Uzzell, along with the Foundation’s Director of Operations Lydia Hamilton, worked together to iterate on an Objectives and Key Results (OKR) system at the organization.

When implementing OKRs, they realized how vital it was to make each goal mission oriented. Given the events of summer 2020, the Wikimedia Foundation’s mission now includes advancing racial justice inside and outside their organization. Because of this, OKRs for inclusion have become a top-level priority.

George Floyd protests in Uptown Charlotte, 5/30/2020 (IG: @clay.banks)

Making open platforms equitable

Being an open platform isn’t enough, Uzzell recognizes. “We can’t just assume that because we’re an open-source platform, that we practice equity,” said Uzzell.

Only a tiny fraction of people who read Wikipedia also contribute their knowledge and expertise to Wikipedia. More needs to be done to ensure a diverse pool of contributors can share their knowledge on Wikipedia. Uzzell is a champion for expanding the range of perspectives featured on the world’s most read encyclopedia, utilizing the hashtag #WhoTellsYourStory.

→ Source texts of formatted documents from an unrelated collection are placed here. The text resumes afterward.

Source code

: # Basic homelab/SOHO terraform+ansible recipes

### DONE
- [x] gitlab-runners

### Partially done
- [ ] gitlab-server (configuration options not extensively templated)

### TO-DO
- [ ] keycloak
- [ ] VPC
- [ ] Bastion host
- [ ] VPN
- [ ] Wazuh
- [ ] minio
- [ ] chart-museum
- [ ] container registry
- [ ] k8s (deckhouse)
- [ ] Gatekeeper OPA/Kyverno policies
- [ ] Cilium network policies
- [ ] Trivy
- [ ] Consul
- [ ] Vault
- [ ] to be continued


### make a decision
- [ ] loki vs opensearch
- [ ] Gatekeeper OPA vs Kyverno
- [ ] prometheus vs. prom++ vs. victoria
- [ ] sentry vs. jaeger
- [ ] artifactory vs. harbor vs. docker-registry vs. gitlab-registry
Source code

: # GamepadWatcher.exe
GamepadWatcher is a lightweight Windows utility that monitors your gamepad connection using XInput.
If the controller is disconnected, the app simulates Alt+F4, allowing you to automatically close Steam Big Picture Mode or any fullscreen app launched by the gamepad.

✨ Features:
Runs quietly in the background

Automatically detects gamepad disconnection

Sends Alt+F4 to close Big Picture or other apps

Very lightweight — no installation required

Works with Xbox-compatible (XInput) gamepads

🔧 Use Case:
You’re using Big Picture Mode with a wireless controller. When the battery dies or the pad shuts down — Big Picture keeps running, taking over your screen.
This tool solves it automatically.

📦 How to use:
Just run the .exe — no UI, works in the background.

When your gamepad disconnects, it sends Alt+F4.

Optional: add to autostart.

“It is 1% of the world that is giving a perspective on all of these stories. And the way that we work on the inside can help change how we work in the movement. The stronger we can become has a direct implication to the product we serve to the world,” said Uzzell.

The #WhoTellsYourStory initiative reflects the Wikimedia Foundation’s drive to grow and diversify the knowledge provided on Wikipedia. Inclusion OKRs provide clarity and focus on the mission, as well as the right metrics to measure and improve performance against the organizational goals.

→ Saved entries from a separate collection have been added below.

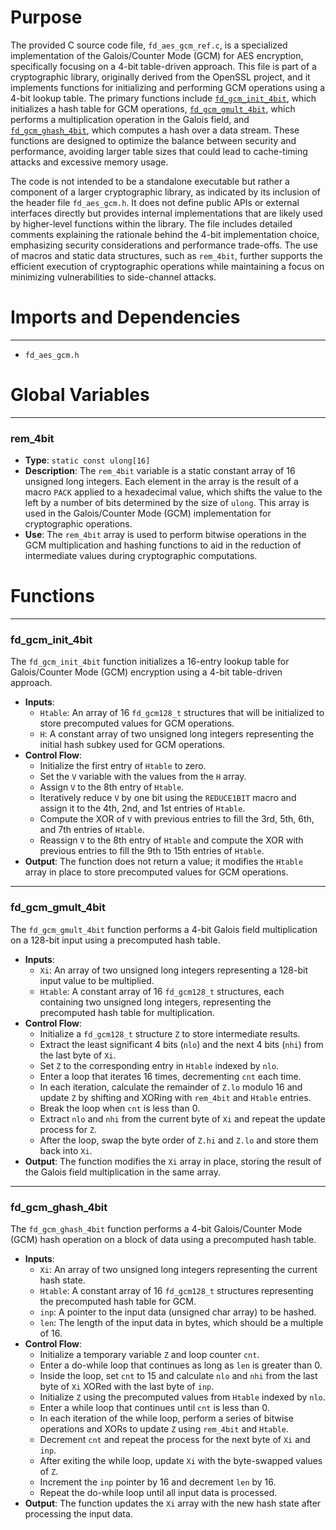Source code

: # Purpose
The provided C source code file, `fd_aes_gcm_ref.c`, is a specialized implementation of the Galois/Counter Mode (GCM) for AES encryption, specifically focusing on a 4-bit table-driven approach. This file is part of a cryptographic library, originally derived from the OpenSSL project, and it implements functions for initializing and performing GCM operations using a 4-bit lookup table. The primary functions include [`fd_gcm_init_4bit`](#fd_gcm_init_4bit), which initializes a hash table for GCM operations, [`fd_gcm_gmult_4bit`](#fd_gcm_gmult_4bit), which performs a multiplication operation in the Galois field, and [`fd_gcm_ghash_4bit`](#fd_gcm_ghash_4bit), which computes a hash over a data stream. These functions are designed to optimize the balance between security and performance, avoiding larger table sizes that could lead to cache-timing attacks and excessive memory usage.

The code is not intended to be a standalone executable but rather a component of a larger cryptographic library, as indicated by its inclusion of the header file `fd_aes_gcm.h`. It does not define public APIs or external interfaces directly but provides internal implementations that are likely used by higher-level functions within the library. The file includes detailed comments explaining the rationale behind the 4-bit implementation choice, emphasizing security considerations and performance trade-offs. The use of macros and static data structures, such as `rem_4bit`, further supports the efficient execution of cryptographic operations while maintaining a focus on minimizing vulnerabilities to side-channel attacks.
# Imports and Dependencies

---
- `fd_aes_gcm.h`


# Global Variables

---
### rem\_4bit
- **Type**: `static const ulong[16]`
- **Description**: The `rem_4bit` variable is a static constant array of 16 unsigned long integers. Each element in the array is the result of a macro `PACK` applied to a hexadecimal value, which shifts the value to the left by a number of bits determined by the size of `ulong`. This array is used in the Galois/Counter Mode (GCM) implementation for cryptographic operations.
- **Use**: The `rem_4bit` array is used to perform bitwise operations in the GCM multiplication and hashing functions to aid in the reduction of intermediate values during cryptographic computations.


# Functions

---
### fd\_gcm\_init\_4bit<!-- {{#callable:fd_gcm_init_4bit}} -->
The `fd_gcm_init_4bit` function initializes a 16-entry lookup table for Galois/Counter Mode (GCM) encryption using a 4-bit table-driven approach.
- **Inputs**:
    - `Htable`: An array of 16 `fd_gcm128_t` structures that will be initialized to store precomputed values for GCM operations.
    - `H`: A constant array of two unsigned long integers representing the initial hash subkey used for GCM operations.
- **Control Flow**:
    - Initialize the first entry of `Htable` to zero.
    - Set the `V` variable with the values from the `H` array.
    - Assign `V` to the 8th entry of `Htable`.
    - Iteratively reduce `V` by one bit using the `REDUCE1BIT` macro and assign it to the 4th, 2nd, and 1st entries of `Htable`.
    - Compute the XOR of `V` with previous entries to fill the 3rd, 5th, 6th, and 7th entries of `Htable`.
    - Reassign `V` to the 8th entry of `Htable` and compute the XOR with previous entries to fill the 9th to 15th entries of `Htable`.
- **Output**: The function does not return a value; it modifies the `Htable` array in place to store precomputed values for GCM operations.


---
### fd\_gcm\_gmult\_4bit<!-- {{#callable:fd_gcm_gmult_4bit}} -->
The `fd_gcm_gmult_4bit` function performs a 4-bit Galois field multiplication on a 128-bit input using a precomputed hash table.
- **Inputs**:
    - `Xi`: An array of two unsigned long integers representing a 128-bit input value to be multiplied.
    - `Htable`: A constant array of 16 `fd_gcm128_t` structures, each containing two unsigned long integers, representing the precomputed hash table for multiplication.
- **Control Flow**:
    - Initialize a `fd_gcm128_t` structure `Z` to store intermediate results.
    - Extract the least significant 4 bits (`nlo`) and the next 4 bits (`nhi`) from the last byte of `Xi`.
    - Set `Z` to the corresponding entry in `Htable` indexed by `nlo`.
    - Enter a loop that iterates 16 times, decrementing `cnt` each time.
    - In each iteration, calculate the remainder of `Z.lo` modulo 16 and update `Z` by shifting and XORing with `rem_4bit` and `Htable` entries.
    - Break the loop when `cnt` is less than 0.
    - Extract `nlo` and `nhi` from the current byte of `Xi` and repeat the update process for `Z`.
    - After the loop, swap the byte order of `Z.hi` and `Z.lo` and store them back into `Xi`.
- **Output**: The function modifies the `Xi` array in place, storing the result of the Galois field multiplication in the same array.


---
### fd\_gcm\_ghash\_4bit<!-- {{#callable:fd_gcm_ghash_4bit}} -->
The `fd_gcm_ghash_4bit` function performs a 4-bit Galois/Counter Mode (GCM) hash operation on a block of data using a precomputed hash table.
- **Inputs**:
    - `Xi`: An array of two unsigned long integers representing the current hash state.
    - `Htable`: A constant array of 16 `fd_gcm128_t` structures representing the precomputed hash table for GCM.
    - `inp`: A pointer to the input data (unsigned char array) to be hashed.
    - `len`: The length of the input data in bytes, which should be a multiple of 16.
- **Control Flow**:
    - Initialize a temporary variable `Z` and loop counter `cnt`.
    - Enter a do-while loop that continues as long as `len` is greater than 0.
    - Inside the loop, set `cnt` to 15 and calculate `nlo` and `nhi` from the last byte of `Xi` XORed with the last byte of `inp`.
    - Initialize `Z` using the precomputed values from `Htable` indexed by `nlo`.
    - Enter a while loop that continues until `cnt` is less than 0.
    - In each iteration of the while loop, perform a series of bitwise operations and XORs to update `Z` using `rem_4bit` and `Htable`.
    - Decrement `cnt` and repeat the process for the next byte of `Xi` and `inp`.
    - After exiting the while loop, update `Xi` with the byte-swapped values of `Z`.
    - Increment the `inp` pointer by 16 and decrement `len` by 16.
    - Repeat the do-while loop until all input data is processed.
- **Output**: The function updates the `Xi` array with the new hash state after processing the input data.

Setting OKRs for Inclusion is happening in stages

For fiscal year 2021, Uzzell, Hamilton, and the Foundation’s leadership team started embedding equity into their current strategic OKRs. In 2022, equity became a leading principle for all OKRs.

“We now want to add to that guiding light of racial justice and equity, so that it is a default out the gate when we’re planning our goals,” said Hamilton.

Hamilton also has operational expertise from her time at GE, and brings to the nonprofit a precise, nuts-and-bolts approach to operations. One of her tasks included working out the details to make sure there is a system of accountability with these racial justice and equity goals, forming an equity programmatic task force made up of both senior leadership and individual contributors.

The VPs or directors from each department involved in the task force provide strategic advisory support, cross-departmental visibility, and are accountable for executing the key deliverables. The task force will also give employees closer to the day-to-day operations a seat at the table to ensure a top-down and bottom-up balance.

“It’s really critical for us to have varying levels of leadership from each department. I’m leaning on the individual contributors to keep us honest,” said Hamilton.

All this hard work and preparation now will ensure Wikipedia is a truly valuable resource for humankind for decades to come. But accomplishing it will take both great focus and determination. Uzzell believes that OKRs make it easier for her and her team to reach their full potential.

“I’ve learned that culture shifts in practices can happen, but they have to be rooted in some guidelines and guardrails and specifics of how we will get the job done. And maybe not boiling the whole ocean at the beginning,” said Uzzell.

(Uzell, Maher, and Hamilton have since departed the nonprofit.)